[Items listed in a dataset]
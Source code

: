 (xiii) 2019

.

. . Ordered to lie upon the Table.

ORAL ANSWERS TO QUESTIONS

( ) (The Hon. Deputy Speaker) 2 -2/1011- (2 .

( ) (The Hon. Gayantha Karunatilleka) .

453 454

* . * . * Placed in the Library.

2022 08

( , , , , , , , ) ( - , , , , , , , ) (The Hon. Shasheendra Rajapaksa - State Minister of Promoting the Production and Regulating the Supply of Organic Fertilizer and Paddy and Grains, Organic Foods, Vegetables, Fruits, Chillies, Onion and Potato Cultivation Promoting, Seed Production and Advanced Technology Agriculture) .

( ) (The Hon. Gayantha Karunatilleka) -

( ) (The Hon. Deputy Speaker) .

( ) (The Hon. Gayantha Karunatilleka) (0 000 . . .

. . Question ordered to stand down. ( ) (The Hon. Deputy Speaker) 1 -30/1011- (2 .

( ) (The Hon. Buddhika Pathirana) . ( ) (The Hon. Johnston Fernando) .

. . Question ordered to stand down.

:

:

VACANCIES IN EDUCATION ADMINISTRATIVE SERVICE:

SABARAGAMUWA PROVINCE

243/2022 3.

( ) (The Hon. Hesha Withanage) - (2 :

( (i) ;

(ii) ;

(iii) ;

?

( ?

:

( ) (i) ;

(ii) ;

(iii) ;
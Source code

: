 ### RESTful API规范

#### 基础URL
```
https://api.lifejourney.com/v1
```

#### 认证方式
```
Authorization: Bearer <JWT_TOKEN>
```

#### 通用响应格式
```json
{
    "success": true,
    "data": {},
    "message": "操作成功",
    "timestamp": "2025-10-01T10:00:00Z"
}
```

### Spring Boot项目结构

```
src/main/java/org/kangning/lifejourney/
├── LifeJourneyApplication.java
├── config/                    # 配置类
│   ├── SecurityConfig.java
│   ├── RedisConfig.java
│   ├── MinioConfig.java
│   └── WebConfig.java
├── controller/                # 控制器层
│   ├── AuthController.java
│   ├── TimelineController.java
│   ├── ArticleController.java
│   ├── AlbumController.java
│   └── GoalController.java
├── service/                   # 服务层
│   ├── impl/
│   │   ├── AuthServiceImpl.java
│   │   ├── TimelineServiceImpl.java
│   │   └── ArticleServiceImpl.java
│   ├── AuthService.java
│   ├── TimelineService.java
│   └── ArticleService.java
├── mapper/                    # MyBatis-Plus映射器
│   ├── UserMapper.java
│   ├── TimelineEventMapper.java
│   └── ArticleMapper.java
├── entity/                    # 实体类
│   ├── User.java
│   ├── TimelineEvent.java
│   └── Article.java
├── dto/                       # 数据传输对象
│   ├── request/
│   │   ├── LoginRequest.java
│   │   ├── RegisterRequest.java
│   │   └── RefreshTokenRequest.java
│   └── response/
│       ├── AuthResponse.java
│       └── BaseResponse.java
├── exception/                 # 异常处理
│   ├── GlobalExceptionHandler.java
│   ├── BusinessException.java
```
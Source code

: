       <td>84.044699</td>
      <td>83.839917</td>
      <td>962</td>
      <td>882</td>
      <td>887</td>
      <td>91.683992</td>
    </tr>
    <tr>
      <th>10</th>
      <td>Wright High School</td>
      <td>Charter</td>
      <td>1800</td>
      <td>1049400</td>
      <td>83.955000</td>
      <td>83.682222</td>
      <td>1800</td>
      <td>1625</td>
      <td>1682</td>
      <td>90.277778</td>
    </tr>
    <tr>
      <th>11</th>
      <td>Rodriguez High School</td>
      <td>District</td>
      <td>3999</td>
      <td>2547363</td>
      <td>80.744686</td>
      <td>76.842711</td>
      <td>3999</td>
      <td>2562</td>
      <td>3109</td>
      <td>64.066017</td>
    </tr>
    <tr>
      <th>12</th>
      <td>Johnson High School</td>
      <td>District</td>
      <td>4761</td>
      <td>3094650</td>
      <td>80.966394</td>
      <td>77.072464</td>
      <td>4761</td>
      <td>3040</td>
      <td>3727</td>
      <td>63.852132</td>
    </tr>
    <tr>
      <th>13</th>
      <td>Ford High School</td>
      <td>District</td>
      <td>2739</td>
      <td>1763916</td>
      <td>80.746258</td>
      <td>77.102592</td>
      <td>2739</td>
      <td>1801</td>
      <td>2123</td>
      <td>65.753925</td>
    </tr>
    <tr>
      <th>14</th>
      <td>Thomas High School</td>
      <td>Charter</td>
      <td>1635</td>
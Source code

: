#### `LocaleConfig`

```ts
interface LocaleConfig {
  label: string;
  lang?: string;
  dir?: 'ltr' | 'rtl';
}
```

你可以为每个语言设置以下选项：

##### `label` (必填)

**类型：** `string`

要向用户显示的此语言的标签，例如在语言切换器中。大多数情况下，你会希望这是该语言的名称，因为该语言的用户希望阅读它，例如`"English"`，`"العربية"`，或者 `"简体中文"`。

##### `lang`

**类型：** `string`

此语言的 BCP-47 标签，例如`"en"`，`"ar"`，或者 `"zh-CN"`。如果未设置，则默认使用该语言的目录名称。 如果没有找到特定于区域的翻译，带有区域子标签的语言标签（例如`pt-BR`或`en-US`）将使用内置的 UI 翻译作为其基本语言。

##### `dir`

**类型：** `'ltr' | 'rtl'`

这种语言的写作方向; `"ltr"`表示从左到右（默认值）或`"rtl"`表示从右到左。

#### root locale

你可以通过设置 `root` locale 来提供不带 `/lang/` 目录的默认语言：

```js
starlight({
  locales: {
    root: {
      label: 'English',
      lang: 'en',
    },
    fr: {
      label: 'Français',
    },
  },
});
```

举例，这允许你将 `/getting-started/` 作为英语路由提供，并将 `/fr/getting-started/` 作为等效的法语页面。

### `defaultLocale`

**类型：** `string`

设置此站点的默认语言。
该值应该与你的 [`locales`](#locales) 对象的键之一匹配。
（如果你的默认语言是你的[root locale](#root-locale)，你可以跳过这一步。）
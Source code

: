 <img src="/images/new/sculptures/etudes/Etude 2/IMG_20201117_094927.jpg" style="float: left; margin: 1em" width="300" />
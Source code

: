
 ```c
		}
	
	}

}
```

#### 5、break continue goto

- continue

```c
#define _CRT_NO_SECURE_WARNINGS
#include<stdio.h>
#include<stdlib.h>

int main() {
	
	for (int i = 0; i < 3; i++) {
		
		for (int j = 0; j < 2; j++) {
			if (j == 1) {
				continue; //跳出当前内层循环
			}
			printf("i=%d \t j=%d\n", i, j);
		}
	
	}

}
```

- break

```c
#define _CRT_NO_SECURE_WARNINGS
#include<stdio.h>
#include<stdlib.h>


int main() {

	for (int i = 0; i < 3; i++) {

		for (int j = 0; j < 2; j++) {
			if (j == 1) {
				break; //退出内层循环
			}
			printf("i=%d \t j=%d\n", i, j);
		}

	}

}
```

* AIM OF THE EXERCISE *
What lines of the preceding data include the string "Speaker"? Pull them out.

* WRITTEN RESPONSE *
( ) (The Hon. Deputy Speaker) 2 -2/1011- (2 .
( ) (The Hon. Deputy Speaker) .
. . Question ordered to stand down. ( ) (The Hon. Deputy Speaker) 1 -30/1011- (2 .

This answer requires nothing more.